A big worry for many freelancers is financial security. One month you might be invoicing for thousands of dollars, and the next, nothing at all. Consistent pay is a dream for freelance professionals but unless there are certain systems in place, it can remain elusive. One of these systems is what is known as a retainer agreement.
A retainer is a contract between a freelancer and a client in which the client pays in advance for certain services on a recurring schedule. The client pays a set amount of money, usually monthly, in return for work being carried out according to pre-planned frameworks.
Some freelancers base the majority of their income around retainer work, especially if their freelance services can be repeated month after month for the same client. Examples of such services might include virtual assistance tasks, consulting or coaching, business blogging, and social media management.
What are the pros of freelancer retainer contracts?
There are many benefits to creating retainer contracts. They are also easy to set up, especially with automated invoicing software. With Invoice Ninja, for example, you can create a recurring billing system that invoices clients at predetermined intervals.
The main benefits of creating a client retainer include:
Steady work and pay
For anyone who has turned to freelancing after working in traditional employment, the shock of suddenly having no fixed salary can be rather brutal. It’s scary not knowing how much you’ll be earning from one month to the next.
A series of retainer agreements with different clients brings some stability to your freelance career and ensures you have a reasonably good idea of your minimum income each quarter. What’s more, you won’t have to repeatedly look for new clients every week.
Retainer work breeds familiarity and this can be a huge benefit when it comes to both workflow and cash flow. When you work with the same clients, month after month, over a long period of time you get to know their businesses and target markets. This enables you to complete projects faster and with more precision.
Time is money when you’re a freelancer.

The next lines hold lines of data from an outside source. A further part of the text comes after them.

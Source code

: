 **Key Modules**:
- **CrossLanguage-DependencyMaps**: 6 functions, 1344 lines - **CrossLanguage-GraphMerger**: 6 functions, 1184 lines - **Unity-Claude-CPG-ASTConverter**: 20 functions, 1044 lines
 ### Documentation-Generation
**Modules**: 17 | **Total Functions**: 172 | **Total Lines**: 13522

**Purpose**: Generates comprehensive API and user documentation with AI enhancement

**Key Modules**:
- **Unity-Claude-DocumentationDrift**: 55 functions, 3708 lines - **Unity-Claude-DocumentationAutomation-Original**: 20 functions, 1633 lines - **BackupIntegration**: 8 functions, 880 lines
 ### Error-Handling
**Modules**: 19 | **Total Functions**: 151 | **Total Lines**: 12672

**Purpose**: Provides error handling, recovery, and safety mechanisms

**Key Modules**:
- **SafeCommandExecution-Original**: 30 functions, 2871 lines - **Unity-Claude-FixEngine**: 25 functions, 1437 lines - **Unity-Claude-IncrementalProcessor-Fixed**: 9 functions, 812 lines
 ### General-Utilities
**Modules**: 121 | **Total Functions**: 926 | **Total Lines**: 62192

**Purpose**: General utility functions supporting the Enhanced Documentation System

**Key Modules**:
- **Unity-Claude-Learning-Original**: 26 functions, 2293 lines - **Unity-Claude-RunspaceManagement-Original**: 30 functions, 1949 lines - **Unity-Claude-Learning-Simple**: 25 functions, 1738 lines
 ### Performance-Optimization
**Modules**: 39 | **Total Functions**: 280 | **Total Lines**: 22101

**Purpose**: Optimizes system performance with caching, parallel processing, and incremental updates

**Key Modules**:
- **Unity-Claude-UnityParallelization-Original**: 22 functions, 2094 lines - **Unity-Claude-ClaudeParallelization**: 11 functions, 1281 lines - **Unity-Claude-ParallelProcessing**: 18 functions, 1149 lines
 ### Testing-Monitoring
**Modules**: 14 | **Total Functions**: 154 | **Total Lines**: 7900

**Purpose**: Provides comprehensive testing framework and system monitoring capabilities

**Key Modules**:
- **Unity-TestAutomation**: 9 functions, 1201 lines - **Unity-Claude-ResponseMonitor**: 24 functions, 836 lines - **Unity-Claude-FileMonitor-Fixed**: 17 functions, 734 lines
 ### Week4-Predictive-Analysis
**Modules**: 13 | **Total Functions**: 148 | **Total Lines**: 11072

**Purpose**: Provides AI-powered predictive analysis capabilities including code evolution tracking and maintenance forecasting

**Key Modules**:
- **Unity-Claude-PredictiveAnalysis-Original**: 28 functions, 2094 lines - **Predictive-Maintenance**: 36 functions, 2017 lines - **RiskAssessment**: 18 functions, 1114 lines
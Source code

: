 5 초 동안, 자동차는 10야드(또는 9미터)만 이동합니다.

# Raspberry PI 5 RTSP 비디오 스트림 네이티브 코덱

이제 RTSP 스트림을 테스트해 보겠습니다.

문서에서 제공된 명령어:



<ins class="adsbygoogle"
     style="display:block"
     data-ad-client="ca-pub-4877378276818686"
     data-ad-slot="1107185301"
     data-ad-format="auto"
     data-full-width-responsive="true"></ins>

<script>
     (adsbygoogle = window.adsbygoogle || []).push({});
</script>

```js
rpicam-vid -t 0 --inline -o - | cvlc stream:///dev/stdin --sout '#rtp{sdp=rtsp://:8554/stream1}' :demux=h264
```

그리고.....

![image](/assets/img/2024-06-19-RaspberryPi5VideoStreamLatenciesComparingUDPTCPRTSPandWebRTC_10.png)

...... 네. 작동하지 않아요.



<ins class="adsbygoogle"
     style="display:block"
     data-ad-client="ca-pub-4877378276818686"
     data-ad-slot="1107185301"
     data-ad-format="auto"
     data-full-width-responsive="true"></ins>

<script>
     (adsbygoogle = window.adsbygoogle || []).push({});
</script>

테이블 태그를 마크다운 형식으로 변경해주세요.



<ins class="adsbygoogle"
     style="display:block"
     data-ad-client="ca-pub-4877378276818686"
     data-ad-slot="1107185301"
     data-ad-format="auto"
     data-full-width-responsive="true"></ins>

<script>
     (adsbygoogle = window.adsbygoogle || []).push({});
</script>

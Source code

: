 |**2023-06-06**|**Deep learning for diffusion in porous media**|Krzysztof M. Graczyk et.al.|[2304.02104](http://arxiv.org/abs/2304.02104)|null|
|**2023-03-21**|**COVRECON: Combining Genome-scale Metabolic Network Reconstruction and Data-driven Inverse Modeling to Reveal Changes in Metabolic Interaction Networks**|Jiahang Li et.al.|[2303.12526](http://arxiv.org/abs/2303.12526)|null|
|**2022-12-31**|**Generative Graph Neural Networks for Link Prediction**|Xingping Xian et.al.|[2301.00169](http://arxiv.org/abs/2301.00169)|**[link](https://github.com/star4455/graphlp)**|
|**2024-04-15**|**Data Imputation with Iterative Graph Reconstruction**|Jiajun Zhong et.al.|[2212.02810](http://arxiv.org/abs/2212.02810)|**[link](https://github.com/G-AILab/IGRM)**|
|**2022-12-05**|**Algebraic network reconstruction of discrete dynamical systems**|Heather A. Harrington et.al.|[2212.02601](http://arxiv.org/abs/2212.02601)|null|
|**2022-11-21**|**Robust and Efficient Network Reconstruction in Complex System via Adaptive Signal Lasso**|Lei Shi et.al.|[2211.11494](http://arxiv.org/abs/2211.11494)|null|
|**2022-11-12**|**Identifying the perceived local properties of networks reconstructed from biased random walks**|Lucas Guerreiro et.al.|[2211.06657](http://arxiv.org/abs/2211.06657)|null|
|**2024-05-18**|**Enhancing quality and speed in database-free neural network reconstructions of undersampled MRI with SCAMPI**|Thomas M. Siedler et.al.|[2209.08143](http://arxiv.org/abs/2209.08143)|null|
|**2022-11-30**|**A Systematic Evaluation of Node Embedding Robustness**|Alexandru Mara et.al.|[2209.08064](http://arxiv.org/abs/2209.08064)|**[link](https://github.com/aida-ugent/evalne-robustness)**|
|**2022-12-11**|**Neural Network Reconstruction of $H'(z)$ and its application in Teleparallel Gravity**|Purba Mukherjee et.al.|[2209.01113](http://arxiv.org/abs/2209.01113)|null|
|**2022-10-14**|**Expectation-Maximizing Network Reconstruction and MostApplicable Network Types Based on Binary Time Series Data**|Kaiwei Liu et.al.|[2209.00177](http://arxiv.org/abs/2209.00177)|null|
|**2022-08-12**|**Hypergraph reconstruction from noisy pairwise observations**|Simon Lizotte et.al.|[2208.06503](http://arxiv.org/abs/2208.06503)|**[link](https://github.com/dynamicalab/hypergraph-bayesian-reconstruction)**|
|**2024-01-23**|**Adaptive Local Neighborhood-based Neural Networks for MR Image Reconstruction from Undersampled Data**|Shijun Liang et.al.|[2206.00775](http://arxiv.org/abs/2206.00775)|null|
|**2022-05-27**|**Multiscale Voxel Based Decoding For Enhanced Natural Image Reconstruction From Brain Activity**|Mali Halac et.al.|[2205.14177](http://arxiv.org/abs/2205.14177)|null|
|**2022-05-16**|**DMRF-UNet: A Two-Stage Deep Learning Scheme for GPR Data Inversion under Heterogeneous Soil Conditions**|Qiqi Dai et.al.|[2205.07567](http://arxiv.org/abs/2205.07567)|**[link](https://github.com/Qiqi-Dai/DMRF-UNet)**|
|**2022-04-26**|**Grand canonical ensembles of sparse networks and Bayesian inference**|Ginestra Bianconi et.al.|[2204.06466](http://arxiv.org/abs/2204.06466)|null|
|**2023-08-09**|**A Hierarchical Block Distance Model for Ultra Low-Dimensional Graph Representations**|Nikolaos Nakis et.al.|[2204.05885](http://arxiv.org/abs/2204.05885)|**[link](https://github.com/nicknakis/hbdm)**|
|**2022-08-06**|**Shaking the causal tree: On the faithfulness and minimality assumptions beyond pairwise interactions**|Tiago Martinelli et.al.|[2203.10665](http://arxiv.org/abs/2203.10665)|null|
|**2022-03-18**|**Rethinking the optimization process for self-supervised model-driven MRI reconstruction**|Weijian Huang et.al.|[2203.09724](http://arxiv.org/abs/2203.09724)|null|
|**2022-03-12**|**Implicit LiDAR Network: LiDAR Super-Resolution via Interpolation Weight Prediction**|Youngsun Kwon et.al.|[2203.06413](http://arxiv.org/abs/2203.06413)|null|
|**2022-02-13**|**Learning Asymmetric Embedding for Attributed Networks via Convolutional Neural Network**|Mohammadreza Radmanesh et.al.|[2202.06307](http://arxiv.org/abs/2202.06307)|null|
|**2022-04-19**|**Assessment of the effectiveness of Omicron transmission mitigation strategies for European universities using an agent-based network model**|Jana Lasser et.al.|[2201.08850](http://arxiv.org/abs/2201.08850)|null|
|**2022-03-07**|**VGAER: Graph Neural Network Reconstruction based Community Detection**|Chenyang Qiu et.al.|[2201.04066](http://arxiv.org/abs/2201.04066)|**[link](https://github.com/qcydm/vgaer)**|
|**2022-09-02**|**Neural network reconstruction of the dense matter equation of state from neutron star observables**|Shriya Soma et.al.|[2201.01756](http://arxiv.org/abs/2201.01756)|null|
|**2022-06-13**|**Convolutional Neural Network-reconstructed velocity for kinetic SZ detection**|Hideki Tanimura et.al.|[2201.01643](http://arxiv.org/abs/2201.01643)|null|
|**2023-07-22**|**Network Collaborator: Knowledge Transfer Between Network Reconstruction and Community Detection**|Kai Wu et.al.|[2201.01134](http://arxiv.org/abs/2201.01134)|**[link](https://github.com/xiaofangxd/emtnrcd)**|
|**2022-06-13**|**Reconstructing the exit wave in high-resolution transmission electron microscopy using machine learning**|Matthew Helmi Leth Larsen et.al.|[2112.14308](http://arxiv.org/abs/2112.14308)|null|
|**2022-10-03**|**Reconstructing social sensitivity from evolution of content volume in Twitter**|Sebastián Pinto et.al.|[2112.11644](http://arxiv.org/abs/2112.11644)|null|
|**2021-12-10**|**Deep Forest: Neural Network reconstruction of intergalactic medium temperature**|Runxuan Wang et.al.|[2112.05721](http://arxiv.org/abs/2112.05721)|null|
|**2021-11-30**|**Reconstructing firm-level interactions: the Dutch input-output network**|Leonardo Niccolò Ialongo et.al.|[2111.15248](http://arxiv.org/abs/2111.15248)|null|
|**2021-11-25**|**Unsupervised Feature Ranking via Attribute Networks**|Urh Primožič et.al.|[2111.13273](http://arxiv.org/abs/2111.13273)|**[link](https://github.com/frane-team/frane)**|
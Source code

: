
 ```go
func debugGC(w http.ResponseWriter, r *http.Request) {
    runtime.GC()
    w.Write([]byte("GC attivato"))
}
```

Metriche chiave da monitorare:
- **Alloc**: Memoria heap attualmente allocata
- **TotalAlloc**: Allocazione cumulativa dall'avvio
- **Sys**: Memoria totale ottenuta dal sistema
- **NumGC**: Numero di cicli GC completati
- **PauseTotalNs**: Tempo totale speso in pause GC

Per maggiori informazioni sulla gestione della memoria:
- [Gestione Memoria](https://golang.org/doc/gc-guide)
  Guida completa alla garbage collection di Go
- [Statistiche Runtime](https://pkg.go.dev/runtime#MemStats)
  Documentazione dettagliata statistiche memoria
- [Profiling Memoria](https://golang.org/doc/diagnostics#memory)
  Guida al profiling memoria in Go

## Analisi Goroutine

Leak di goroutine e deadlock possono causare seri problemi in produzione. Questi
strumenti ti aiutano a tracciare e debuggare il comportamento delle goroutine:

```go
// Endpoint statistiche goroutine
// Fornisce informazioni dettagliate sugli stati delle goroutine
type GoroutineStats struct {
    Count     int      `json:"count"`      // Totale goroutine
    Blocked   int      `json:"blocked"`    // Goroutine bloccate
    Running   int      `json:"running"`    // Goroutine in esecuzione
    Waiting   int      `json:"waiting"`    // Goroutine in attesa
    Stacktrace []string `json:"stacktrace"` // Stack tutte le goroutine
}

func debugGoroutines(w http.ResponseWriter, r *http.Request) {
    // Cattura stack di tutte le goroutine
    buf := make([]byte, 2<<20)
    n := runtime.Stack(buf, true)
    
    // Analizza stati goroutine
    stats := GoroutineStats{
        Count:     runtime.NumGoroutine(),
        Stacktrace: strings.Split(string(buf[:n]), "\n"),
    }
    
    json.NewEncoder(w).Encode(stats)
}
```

The more you streamline your processes and increase familiarity with client projects, the more you’ll earn.
Working on a monthly (or quarterly) retainer also increases the chances of developing good long-term relationships with a select few clients. You get to know each other over months and even years. This differs from one-off projects where you work with a client for a few weeks and then never hear from them again.
Steady retainer work can suit freelancers who thrive on stability and familiarity. If you’re shy, for example, or socially anxious, constantly meeting and getting to know new clients can be stressful. Developing retainer agreements is a great way to avoid the constant need to meet new people.
What are the cons of freelancer retainer contracts?
Retainers are perfect, right? Well, not quite. There are also some drawbacks to retainer agreements. If you’re not careful you can find yourself out of pocket and seriously overworked.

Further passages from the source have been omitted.